Moms
I learned the story of my mom’s two mothers in snippets throughout my life. I remember the day when I was 4 years old when I heard my mom call two women in loving yet distinct tones, Ma and Mama. I remember my mom telling me she didn’t know as she was growing up if she had a mom who loved her, because how could two women have given her up like that? I remember when Ma died and my mom cried and cried and cried inconsolably because she was thousands of miles away and didn’t get to say goodbye.
Mama was the only grandmother I knew. I love her dearly and have fond memories of being with her when she took care of me while my parents worked. I remember the smells of her kitchen. I remember catching a dragonfly in that kitchen and putting it in a jar and staring at its glistening wings. I remember wanting to keep it forever. But, my grandmother gently told me I had to let the dragonfly go because it wouldn’t live if we kept it in the jar. I’m sure I didn’t understand what death was. All I wanted was to keep that dragonfly forever. But, my grandmother just gently explained to me again how it would die, how we couldn’t do that to a living creature and we had to let it go. She had me open the lid. The dragonfly flew around the kitchen a couple of times then out the door. This memory and Mama’s love for me was something I held onto in my teenage years when it felt like no one in the world cared about me.

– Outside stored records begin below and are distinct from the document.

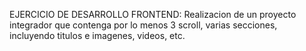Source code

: EJERCICIO DE DESARROLLO FRONTEND: Realizacion de un proyecto integrador que contenga por lo menos 3 scroll, varias secciones, incluyendo titulos  e imagenes, videos, etc.


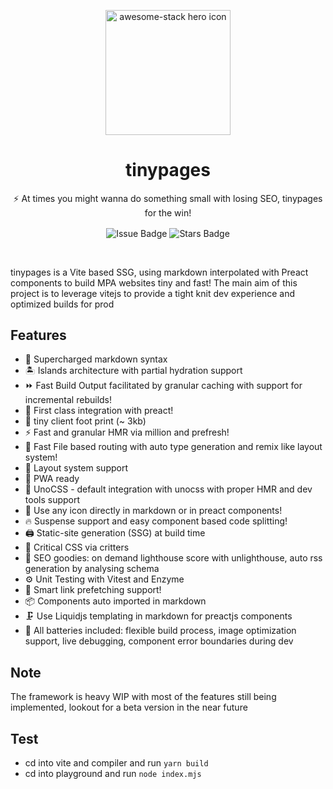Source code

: <p align="center">
<img width="200px" src="https://media.discordapp.net/attachments/905145816539340810/964359408064802846/90309528.png" align="center" alt="awesome-stack hero icon" />
<h1 align="center">tinypages</h1>
<p align="center">⚡ At times you might wanna do something small with losing SEO, tinypages for the win!</p>
  <p align="center">
    <img src="https://img.shields.io/github/issues/Borrus-sudo/tinypages" align="center" alt="Issue Badge" />
    <img src="https://img.shields.io/github/stars/Borrus-sudo/tinypages" align="center" alt="Stars Badge" />
  </p>
</p>

<br/>


tinypages is a Vite based SSG, using markdown interpolated with Preact components to build MPA websites tiny and fast! The main aim of this project is to leverage vitejs to provide a tight knit dev experience and optimized builds for prod


## Features

- 🔌  Supercharged markdown syntax 
- 🏝️  Islands architecture with partial hydration support 
- ⏩  Fast Build Output facilitated by granular caching with support for incremental rebuilds!
- 🔋  First class integration with preact!
- 🎯  tiny client foot print (~ 3kb)
- ⚡️  Fast and granular HMR via million and prefresh!
- 📂  Fast File based routing with auto type generation and remix like layout system!
- 📑  Layout system support 
- 📲  PWA ready 
- 🎨  UnoCSS - default integration with unocss with proper HMR and dev tools support 
- 🍱  Use any icon directly in markdown or in preact components!
- 🔥  Suspense support and easy component based code splitting!
- 🖨  Static-site generation (SSG) at build time
- 🦔  Critical CSS via critters
- 🦦  SEO goodies: on demand lighthouse score with unlighthouse, auto rss generation by analysing schema 
- ⚙️  Unit Testing with Vitest and Enzyme 
- 🔨  Smart link prefetching support!
- 📦  Components auto imported in markdown 
- 🗜   Use Liquidjs templating in markdown for preactjs components
- 🦾 All batteries included: flexible build process, image optimization support, live debugging, component error boundaries during dev  

## Note 
The framework is heavy WIP with most of the features still being implemented, lookout for a beta version in the near future

## Test
- cd into vite and compiler and run `yarn build`
- cd into playground and run `node index.mjs`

It wasn’t until these last couple of years, that I have thought about Ma as more than my great-aunt who took care of my mom for awhile (Ma later adopted a son and a daughter after Mama took my mom back. ) As I have struggled with my infertility, I have thought about Ma more and more and of her struggles and of her pain. I think about how lucky she must have felt to receive the gift of a child from her own sister and how devastating the loss to have the same sister take that gift away. I think about how IVF would likely have helped her to get pregnant (her infertility was due to blocked tubes), if only it had been something available to her in her lifetime.
I don’t know how Ma and Mama worked out the pain of loving and wanting the same child. Maybe it was never worked out, though I know both Ma and Mama and their two other sisters were all very close to each other later in life. I just know that it was a lucky thing for me that things turned out the way they did. If Mama had not come to get my mom, my mom would have grown up in a different place, probably never met my dad which means I would never have been born. So, I feel a need to have a place in my heart for Ma even though I didn’t really know her. Because the pain she suffered and endured allowed me to be.
1 Comments:
Families are often so much more complicated than they seem on the outside, aren't they. What a lot of sadness has gone on in your family about fertility. I hope you get to alleviate some of those difficult memories.